== TASK TO CARRY OUT ==
The lines below that include "tabular" are to be found and copied.
___ MATERIAL TO PROCESS ___
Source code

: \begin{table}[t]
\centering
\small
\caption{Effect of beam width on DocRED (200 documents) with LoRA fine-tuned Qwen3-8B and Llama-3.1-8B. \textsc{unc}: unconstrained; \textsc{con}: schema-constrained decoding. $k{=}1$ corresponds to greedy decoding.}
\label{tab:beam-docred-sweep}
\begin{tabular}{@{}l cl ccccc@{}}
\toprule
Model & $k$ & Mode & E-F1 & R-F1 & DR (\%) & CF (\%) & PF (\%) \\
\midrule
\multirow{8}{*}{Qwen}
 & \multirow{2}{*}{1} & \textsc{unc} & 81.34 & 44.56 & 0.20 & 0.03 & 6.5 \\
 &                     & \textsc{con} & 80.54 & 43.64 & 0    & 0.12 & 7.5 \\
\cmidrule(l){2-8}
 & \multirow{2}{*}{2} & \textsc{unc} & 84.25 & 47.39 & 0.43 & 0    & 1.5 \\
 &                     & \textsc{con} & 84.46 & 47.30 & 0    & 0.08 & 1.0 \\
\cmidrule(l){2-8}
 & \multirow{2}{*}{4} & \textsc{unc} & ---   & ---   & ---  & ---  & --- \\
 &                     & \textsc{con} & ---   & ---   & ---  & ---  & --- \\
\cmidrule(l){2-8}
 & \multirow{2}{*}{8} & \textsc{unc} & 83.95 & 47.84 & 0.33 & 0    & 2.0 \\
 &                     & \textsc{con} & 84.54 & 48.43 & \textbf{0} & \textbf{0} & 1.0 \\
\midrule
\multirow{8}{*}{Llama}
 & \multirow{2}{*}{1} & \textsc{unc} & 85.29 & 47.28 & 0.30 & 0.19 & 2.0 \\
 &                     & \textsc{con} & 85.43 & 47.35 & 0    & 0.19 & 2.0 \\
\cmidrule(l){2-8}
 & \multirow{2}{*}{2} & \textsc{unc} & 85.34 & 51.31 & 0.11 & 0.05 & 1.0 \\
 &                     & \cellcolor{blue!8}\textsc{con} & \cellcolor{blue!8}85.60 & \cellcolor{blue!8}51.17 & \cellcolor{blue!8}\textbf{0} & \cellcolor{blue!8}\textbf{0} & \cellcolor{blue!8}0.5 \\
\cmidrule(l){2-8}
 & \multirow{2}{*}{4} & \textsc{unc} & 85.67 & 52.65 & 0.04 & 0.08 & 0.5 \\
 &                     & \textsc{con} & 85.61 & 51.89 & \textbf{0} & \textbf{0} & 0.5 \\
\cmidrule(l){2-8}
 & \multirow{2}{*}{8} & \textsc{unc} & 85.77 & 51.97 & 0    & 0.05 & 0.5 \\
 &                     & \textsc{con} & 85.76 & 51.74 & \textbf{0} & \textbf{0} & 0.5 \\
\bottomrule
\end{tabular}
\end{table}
___
== ANSWER BOX ==
\begin{tabular}{@{}l cl ccccc@{}}
\end{tabular}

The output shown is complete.